A computer program stored in a non-transitory computer readable storage medium,
The computer program is a computer program for detecting malicious code in a Linux environment,
The computer program includes one or more instructions that, when executed by a computing device having one or more processors, cause the computing device to:
Have the target file run to collect each system call and system call parameter that is called,
Classify the collected one or more system calls into any one action group among preset action groups to generate action group related information of the target file; and
Measure the similarity between the behavior group-related information of the target file and the behavior group-related information of a pre-stored malicious file;
The system call is composed of basic function calls for the operating system to use Linux kernel region functions in the Linux environment.
Instructions for generating the action group related information,
Classify each of the collected system calls by a predetermined category according to a behavior characteristic of a corresponding system call, and assign a predetermined category classification number to the classified category to the corresponding system call,
Generate a system call table including the category classification number and the system call parameter according to the calling order of the collected system calls;
Based on the category classification number and system call parameter of the system call table, the collected one or more system calls are classified into any one action group among predetermined action groups, and a predetermined action group number for the classified action group is assigned. To grant,
Generate a context map table including an action group number and an action group parameter according to the time sequence of each classified action group,
The action group parameter is information indicating what the main factor of the action group is, and is set based on a system call parameter of a system call corresponding to the action group.

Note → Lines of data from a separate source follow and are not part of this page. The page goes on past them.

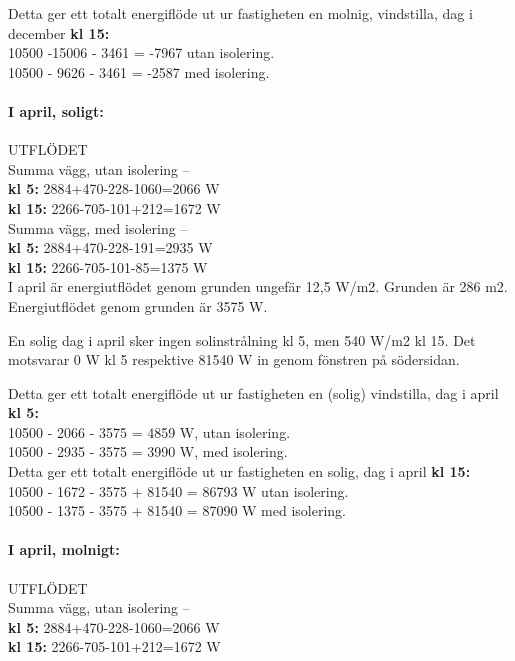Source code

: Detta ger ett totalt energiflöde ut ur fastigheten en molnig, vindstilla, dag i december \textbf{kl 15:}\\
10500 -15006 - 3461 = -7967 utan isolering.\\
10500 - 9626 - 3461 = -2587 med isolering.\\


\paragraph{I april, soligt:}
UTFLÖDET\\
Summa vägg, utan isolering –\\
\textbf{kl 5:} 2884+470-228-1060=2066 W\\
\textbf{kl 15:} 2266-705-101+212=1672 W\\

Summa vägg, med isolering –\\
\textbf{kl 5:} 2884+470-228-191=2935 W\\
\textbf{kl 15:} 2266-705-101-85=1375 W\\

I april är energiutflödet genom grunden ungefär 12,5 W/m2. Grunden är 286 m2.\\
Energiutflödet genom grunden är 3575 W.

En solig dag i april sker ingen solinstrålning kl 5, men 540 W/m2 kl 15. Det motsvarar 0 W kl 5 respektive 81540 W in genom fönstren på södersidan.

Detta ger ett totalt energiflöde ut ur fastigheten en (solig) vindstilla, dag i april \textbf{kl 5:}\\
10500 - 2066 - 3575 =  4859 W, utan isolering.\\
10500 - 2935 - 3575 =  3990 W, med isolering.\\

Detta ger ett totalt energiflöde ut ur fastigheten en solig, dag i april \textbf{kl 15:}\\
10500 - 1672 - 3575 + 81540 = 86793 W utan isolering.\\
10500 - 1375 - 3575 + 81540  =  87090 W med isolering.\\



\paragraph{I april, molnigt:}
UTFLÖDET\\
Summa vägg, utan isolering –\\
\textbf{kl 5:} 2884+470-228-1060=2066 W\\
\textbf{kl 15:} 2266-705-101+212=1672 W\\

Instructions for measuring the similarity,
Determine a similarity between the time order of the action group number in the context map table of the target file and the time order of the action group number in the context map table of the pre-stored malicious file to measure a first similarity, and the context map table of the target file Determine a similarity between the behavior group number and the behavior group parameter in the context map table of the previously stored malicious file and the behavior group parameter and the previously stored malicious file, measure a second similarity, give a first weight to the first similarity, The second similarity is given a second weight higher than the first weight and summed to calculate the total similarity score between the context map table of the target file and the stored context map table of the malicious file.
The instructions for classifying the action group may include: classifying the one or more system calls into any one action group among predetermined action groups according to a type of a system call,
The type of system call includes a single system call type, a continuous system call type of the same category, and a complex category system call type,
The single system call type indicates a case in which a single system call can grasp its behavior, and the continuous system call type of the same category indicates when system calls are continuously called in the same category, and the complex category system call type is 2 A computer program representing when a system call is called in combination in more than one category.